June 16, 2018 • Education, General, Southern Africa

Creating coding prodigies in previously disadvantaged schools

Girls coders from the Mikateka Primary School, Ivory Park

Learning to code is a critical element in the 21st century school curriculum, giving learners the ability not only to use technology but to create it, as the world ushers in the fourth industrial revolution. Learners equipped with these skills will be in high demand in the labour market of the future.

Non-profit educational organization, ORT South Africa (ORT SA) and Chevron South Africa have partnered up to implement coding programmes in previously disadvantaged schools in Ivory Park, north of Johannesburg. A total of 150 learners from six primary schools and six high schools participate in the extra mural coding classes. In each of the targeted schools, ORT SA facilitators is on hand to train teachers to assist the participants with their projects. After learning the basics of coding, learners start work on their own projects, based on developing programmes that find solutions to real-life problems. Each group of five learners is provided with a coding kit which is the ‘brain’ that they learn to programme in order to carry out various tasks such as operating a security system, a drone or a driverless bus.

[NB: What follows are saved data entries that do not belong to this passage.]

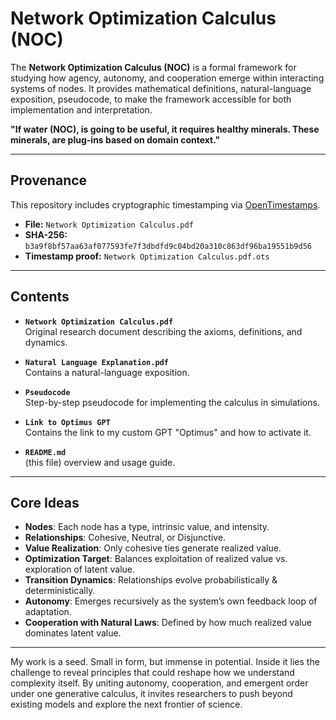 # Network Optimization Calculus (NOC)

The **Network Optimization Calculus (NOC)** is a formal framework for studying how agency, autonomy, and cooperation emerge within interacting systems of nodes. It provides mathematical definitions,
natural-language exposition, pseudocode, to make the framework accessible for both implementation and interpretation.

**"If water (NOC), is going to be useful, it requires healthy minerals. These minerals, are plug-ins based on domain context."**

---

## Provenance

This repository includes cryptographic timestamping via [OpenTimestamps](https://opentimestamps.org/).

- **File:** `Network Optimization Calculus.pdf`  
- **SHA-256:** `b3a9f8bf57aa63af077593fe7f3dbdfd9c04bd20a310c863df96ba19551b9d56`  
- **Timestamp proof:** `Network Optimization Calculus.pdf.ots`
  
---

## Contents

- **`Network Optimization Calculus.pdf`**  
  Original research document describing the axioms, definitions, and dynamics.

- **`Natural Language Explanation.pdf`**  
  Contains a natural-language exposition.

- **`Pseudocode`**  
  Step-by-step pseudocode for implementing the calculus in simulations.

- **`Link to Optimus GPT`**  
  Contains the link to my custom GPT "Optimus" and how to activate it.
  
- **`README.md`**  
  (this file) overview and usage guide.

---

## Core Ideas

- **Nodes**: Each node has a type, intrinsic value, and intensity.  
- **Relationships**: Cohesive, Neutral, or Disjunctive.  
- **Value Realization**: Only cohesive ties generate realized value.  
- **Optimization Target**: Balances exploitation of realized value vs. exploration of latent value.  
- **Transition Dynamics**: Relationships evolve probabilistically & deterministically.  
- **Autonomy**: Emerges recursively as the system’s own feedback loop of adaptation.  
- **Cooperation with Natural Laws**: Defined by how much realized value dominates latent value.

---

My work is a seed. Small in form, but immense in potential. 
Inside it lies the challenge to reveal principles that could reshape how we understand complexity itself. 
By uniting autonomy, cooperation, and emergent order under one generative calculus, it invites researchers to push beyond existing models and explore the next frontier of science.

“STEM subjects are at the heart of disruptive technology which is where the future of our economy lies. Equipping learners with the skills they will need for tomorrow’s job market is what makes this programme exciting and is the reason Chevron has chosen to partner with ORT SA,” says Jill Koopman, Policy, Government and Public Affairs Manager at Chevron South Africa.

Mpho Matlala, head of the ORT SA STEM Academy says, “Our goal is to reach as many pupils as possible with this critical skill-enhancing programme and we are delighted to welcome Chevron as a valued partner. The pupils will be presenting their projects at an event on 8th November 2018. From experience, we can expect the most ingenious projects!”